_How to complete this task_: What lines below mention the word "сервисных"? Copy each one.

_Dataset excerpts_:
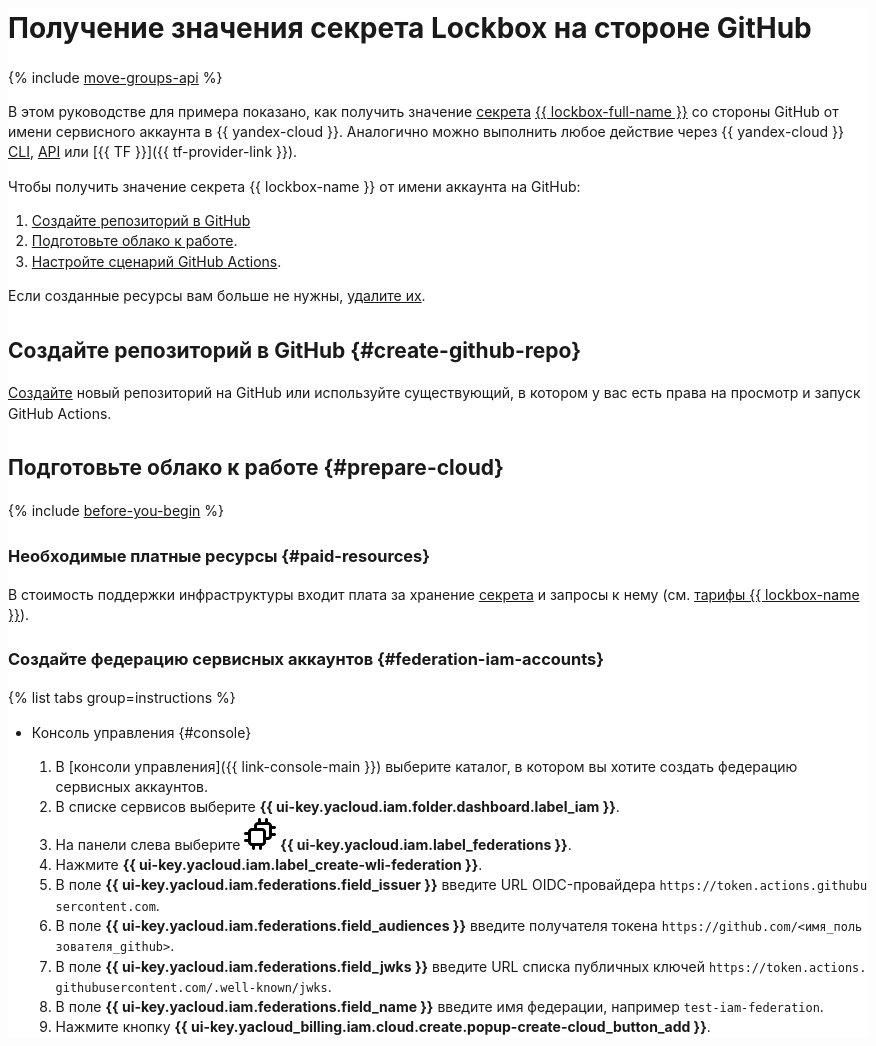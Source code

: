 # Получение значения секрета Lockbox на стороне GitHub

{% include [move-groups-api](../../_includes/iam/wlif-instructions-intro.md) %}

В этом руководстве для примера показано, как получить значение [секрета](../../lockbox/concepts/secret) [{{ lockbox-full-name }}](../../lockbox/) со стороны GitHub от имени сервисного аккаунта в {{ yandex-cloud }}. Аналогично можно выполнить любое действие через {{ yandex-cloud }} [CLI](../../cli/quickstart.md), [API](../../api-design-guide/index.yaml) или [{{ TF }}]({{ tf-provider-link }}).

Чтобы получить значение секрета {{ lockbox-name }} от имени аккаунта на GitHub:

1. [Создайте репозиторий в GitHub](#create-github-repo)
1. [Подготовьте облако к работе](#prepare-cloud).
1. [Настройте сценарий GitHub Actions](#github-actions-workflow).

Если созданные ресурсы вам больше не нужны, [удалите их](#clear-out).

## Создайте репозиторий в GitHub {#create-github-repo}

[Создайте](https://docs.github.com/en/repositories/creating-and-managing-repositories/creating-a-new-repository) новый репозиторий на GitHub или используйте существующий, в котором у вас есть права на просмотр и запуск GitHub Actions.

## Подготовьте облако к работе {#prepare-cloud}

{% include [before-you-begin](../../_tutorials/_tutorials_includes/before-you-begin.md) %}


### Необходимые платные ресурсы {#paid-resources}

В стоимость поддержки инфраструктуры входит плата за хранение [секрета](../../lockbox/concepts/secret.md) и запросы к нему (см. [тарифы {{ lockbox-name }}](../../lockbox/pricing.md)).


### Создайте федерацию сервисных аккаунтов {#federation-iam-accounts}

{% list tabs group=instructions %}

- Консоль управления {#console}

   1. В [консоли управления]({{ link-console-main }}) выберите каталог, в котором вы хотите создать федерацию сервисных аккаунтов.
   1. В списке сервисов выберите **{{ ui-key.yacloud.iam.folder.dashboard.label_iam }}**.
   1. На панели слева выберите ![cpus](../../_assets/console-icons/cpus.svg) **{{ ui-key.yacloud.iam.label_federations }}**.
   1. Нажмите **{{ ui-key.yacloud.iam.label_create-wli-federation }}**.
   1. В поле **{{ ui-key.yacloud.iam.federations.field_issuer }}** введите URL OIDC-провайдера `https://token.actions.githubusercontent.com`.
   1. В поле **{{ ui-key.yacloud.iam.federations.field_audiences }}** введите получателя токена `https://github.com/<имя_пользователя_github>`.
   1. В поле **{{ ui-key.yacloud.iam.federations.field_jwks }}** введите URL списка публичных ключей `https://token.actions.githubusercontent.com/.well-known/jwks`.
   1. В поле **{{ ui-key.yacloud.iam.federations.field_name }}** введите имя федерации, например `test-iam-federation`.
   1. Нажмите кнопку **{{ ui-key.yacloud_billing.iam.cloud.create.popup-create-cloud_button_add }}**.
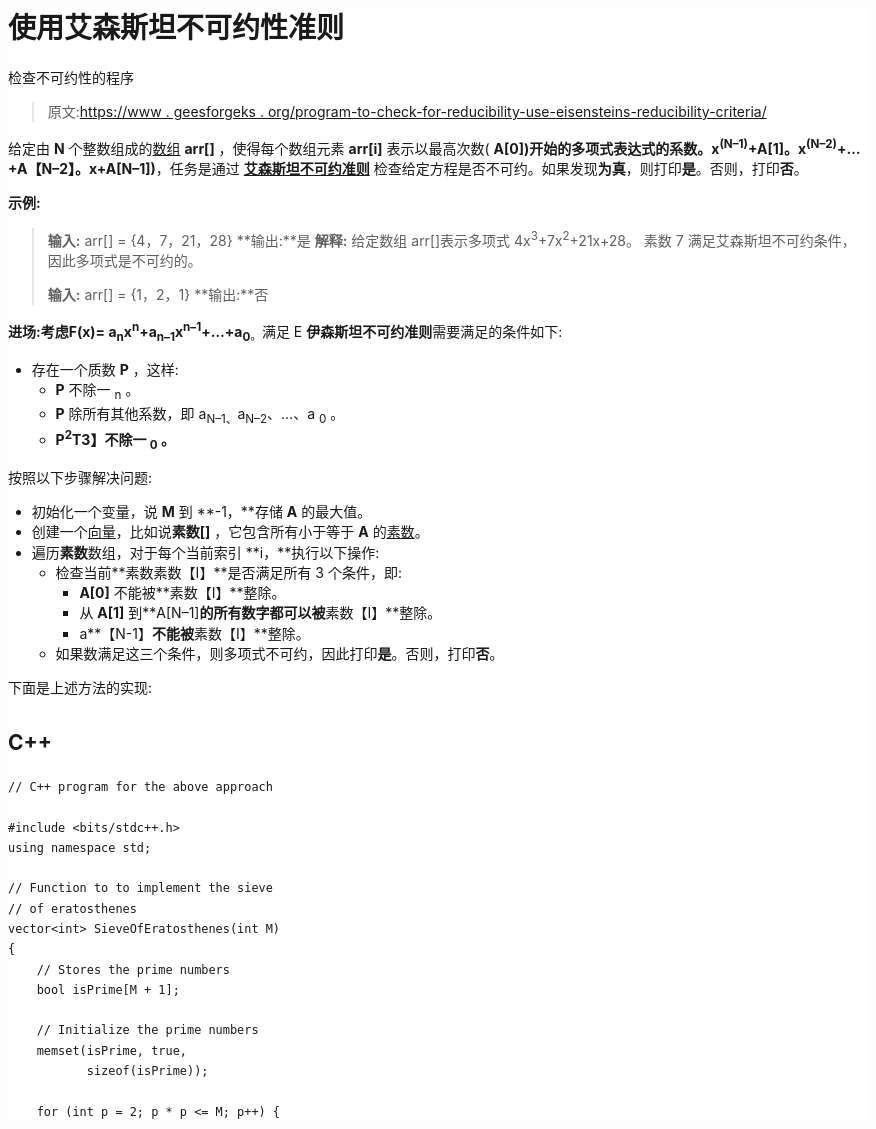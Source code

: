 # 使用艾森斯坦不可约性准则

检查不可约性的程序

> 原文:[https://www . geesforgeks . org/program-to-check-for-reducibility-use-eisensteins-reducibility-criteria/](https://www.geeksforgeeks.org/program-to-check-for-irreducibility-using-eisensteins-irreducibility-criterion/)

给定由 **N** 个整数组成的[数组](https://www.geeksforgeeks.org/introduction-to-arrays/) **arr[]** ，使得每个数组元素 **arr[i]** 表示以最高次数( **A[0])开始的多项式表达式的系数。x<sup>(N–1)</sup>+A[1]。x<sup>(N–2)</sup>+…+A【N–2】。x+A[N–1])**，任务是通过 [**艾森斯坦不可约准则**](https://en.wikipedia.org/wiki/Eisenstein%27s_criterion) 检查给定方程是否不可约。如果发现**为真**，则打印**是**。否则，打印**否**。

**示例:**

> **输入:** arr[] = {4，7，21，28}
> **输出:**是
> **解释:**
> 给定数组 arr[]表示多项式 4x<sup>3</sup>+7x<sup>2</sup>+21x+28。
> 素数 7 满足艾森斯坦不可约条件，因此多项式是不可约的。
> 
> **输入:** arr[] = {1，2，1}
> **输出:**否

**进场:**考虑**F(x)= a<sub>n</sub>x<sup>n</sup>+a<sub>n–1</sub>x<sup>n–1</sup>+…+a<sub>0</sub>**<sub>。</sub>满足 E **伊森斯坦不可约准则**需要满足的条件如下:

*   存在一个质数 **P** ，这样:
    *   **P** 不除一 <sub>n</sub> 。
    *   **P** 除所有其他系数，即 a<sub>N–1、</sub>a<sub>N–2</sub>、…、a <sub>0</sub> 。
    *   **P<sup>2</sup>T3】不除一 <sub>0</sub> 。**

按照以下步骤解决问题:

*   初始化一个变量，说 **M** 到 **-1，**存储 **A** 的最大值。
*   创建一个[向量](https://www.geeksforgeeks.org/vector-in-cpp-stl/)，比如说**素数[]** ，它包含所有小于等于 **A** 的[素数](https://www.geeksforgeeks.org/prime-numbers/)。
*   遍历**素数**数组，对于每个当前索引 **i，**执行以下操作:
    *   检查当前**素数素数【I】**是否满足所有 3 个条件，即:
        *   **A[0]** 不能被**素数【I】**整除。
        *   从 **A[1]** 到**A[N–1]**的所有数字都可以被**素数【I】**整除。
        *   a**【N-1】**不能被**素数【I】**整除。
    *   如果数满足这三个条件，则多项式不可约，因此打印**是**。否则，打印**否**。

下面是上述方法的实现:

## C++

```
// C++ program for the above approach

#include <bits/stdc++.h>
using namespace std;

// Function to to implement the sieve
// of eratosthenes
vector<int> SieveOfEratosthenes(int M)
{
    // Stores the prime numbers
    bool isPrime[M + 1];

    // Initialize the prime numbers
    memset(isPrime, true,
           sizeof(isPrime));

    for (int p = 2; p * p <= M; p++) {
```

_Answer box_:
### Создайте федерацию сервисных аккаунтов {#federation-iam-accounts}
   1. В [консоли управления]({{ link-console-main }}) выберите каталог, в котором вы хотите создать федерацию сервисных аккаунтов.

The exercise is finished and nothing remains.